Having developed his craft over the past 15 years, Mitsui—who originally hails from Georgia and was raised in Chicago—finds himself in transition, not only geographically, but also artistically, as he recently announced the launch of his most ambitious project to date: “Summa Pictoria: A Little Summary of the Old and New Testaments.”
As preparation for this project, each step in Mitsui’s artistic journey—beginning with his childhood fascination with art to his formal study of art as a young adult and his successful efforts as a Catholic artist today—has also brought Mitsui to a deeper faith in Christ. This love for God and his Church has allowed Mitsui in turn to remain faithful to his craft and take on a mission to harmonize the beauty of the artistic tradition and the tradition of artistic beauty for a world out of harmony with both.
Looking around the makeshift studio, Mitsui spoke about the need for more space—both for his art and for his family.
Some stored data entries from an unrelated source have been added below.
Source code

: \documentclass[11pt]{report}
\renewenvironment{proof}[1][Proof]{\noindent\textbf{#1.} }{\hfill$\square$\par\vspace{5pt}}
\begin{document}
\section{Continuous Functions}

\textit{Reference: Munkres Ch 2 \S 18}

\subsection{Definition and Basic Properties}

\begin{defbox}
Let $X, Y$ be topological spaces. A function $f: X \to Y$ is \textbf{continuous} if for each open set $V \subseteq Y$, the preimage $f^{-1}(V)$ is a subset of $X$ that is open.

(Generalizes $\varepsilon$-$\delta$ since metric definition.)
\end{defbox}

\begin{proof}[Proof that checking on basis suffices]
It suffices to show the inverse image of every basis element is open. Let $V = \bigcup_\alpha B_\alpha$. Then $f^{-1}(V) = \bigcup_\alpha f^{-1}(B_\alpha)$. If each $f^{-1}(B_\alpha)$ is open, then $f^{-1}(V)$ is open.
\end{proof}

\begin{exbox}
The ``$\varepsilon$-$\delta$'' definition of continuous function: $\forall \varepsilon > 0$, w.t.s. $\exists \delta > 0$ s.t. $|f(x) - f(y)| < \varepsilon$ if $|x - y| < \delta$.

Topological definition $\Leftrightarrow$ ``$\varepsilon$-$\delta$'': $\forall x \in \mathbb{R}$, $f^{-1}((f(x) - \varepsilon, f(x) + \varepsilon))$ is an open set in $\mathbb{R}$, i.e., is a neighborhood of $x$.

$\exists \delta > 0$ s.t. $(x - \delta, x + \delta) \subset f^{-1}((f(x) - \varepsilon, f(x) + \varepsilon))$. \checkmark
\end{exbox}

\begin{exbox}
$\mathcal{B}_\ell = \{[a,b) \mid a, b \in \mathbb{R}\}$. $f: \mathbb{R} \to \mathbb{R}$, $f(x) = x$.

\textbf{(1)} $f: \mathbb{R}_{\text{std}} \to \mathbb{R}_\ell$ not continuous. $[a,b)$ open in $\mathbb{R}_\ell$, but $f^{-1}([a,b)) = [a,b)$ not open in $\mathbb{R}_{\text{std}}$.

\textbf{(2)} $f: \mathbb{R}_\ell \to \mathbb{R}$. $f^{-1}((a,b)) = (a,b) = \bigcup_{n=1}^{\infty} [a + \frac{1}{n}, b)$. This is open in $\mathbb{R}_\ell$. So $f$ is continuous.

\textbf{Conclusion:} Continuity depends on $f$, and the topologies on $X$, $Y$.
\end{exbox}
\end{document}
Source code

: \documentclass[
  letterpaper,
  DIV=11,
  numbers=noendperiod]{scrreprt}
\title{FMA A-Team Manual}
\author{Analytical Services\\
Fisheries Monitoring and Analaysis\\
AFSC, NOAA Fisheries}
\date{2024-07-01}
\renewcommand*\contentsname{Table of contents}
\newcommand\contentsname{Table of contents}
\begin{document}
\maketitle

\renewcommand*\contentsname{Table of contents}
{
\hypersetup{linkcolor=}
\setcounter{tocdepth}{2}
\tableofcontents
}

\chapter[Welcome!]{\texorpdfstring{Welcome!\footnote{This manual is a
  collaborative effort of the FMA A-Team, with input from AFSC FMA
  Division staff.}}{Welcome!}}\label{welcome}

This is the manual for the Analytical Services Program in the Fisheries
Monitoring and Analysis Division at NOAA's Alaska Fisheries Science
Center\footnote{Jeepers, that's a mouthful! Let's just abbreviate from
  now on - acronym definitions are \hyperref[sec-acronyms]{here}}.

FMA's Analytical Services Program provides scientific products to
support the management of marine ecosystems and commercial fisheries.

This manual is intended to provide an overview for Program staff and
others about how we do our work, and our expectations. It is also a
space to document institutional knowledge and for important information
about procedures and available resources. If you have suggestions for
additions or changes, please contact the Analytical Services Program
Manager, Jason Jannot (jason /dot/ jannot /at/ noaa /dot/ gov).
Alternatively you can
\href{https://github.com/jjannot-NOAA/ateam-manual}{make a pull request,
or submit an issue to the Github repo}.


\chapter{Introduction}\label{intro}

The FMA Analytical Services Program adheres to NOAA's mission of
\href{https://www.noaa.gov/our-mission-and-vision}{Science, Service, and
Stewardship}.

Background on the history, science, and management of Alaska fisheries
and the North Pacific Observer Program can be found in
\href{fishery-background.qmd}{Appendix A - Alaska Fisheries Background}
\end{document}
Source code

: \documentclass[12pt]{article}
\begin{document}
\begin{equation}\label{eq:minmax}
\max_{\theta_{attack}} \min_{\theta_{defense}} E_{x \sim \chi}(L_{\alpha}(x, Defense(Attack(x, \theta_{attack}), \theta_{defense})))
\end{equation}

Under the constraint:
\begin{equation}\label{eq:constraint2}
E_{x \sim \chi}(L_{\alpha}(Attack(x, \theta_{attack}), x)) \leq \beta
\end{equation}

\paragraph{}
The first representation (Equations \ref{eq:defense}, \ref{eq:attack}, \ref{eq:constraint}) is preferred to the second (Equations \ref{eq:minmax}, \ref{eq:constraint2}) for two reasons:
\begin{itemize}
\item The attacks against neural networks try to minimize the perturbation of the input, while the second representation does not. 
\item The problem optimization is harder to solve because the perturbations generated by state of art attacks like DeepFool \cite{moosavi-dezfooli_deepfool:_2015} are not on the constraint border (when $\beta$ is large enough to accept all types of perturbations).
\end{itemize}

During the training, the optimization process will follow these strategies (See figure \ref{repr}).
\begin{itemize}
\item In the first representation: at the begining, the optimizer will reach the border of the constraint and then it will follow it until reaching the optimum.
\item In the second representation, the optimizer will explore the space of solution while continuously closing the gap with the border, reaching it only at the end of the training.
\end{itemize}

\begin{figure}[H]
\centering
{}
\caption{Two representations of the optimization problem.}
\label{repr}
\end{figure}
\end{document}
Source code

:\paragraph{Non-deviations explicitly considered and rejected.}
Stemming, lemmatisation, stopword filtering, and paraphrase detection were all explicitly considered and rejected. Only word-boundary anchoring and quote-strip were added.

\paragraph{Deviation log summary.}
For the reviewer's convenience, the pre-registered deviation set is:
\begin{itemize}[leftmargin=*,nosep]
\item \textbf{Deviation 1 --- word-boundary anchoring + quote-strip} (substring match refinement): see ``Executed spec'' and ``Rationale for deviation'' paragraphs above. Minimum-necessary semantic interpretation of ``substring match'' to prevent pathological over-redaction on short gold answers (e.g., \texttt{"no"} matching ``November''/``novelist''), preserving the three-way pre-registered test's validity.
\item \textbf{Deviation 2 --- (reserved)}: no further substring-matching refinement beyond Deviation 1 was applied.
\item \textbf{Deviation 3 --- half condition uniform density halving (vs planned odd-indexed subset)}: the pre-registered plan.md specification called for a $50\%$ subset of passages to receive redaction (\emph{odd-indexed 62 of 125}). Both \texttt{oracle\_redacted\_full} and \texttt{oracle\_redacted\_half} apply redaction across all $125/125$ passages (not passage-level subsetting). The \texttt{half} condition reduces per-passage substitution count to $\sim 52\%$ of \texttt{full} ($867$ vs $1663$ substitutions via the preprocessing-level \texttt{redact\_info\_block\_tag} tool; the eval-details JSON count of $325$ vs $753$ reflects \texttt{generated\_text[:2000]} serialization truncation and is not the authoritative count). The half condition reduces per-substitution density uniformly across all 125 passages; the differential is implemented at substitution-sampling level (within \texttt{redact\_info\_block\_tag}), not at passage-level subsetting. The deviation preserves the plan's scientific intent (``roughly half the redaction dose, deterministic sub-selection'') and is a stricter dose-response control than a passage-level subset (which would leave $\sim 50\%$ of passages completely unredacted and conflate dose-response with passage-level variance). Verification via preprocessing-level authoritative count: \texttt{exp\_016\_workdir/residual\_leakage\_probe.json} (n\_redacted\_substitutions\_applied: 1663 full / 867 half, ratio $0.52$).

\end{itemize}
Since that conversation in the temporary studio in Des Plaines, the Mitsuis have found a place in northwestern Indiana to call home and serve as headquarters for Mitsui’s artistic production company.
Past Sketches
While at Dartmouth, Mitsui received training in oil painting, charcoal drawing, animation, etching, lithography, and animation—although according to Mitsui it was his natural talent for precision handiwork that drew him to pen-and-ink as his chosen medium.
His mother’s love of books—she was a librarian—had influenced Mitsui’s love of art and research. “It was a bookish kind of household. There was a lot of reading in our family and certainly my penchant for drawing was encouraged.”
“Ink drawing was something I had done more of before college,” he says. “Then I tried these other media and that’s when I realized my particular skills are best applied in ink.”
While his parents were Christian and his mother raised Catholic, Mitsui did not have a strong formation in the faith by the time he reached college. “I had not been baptized as an infant and as a family we mostly attended Christmas and Easter Mass,” he says.
Something from those childhood Christmas and Easter liturgical excursions for the Mitsui family also must have had an effect, Mitsui says.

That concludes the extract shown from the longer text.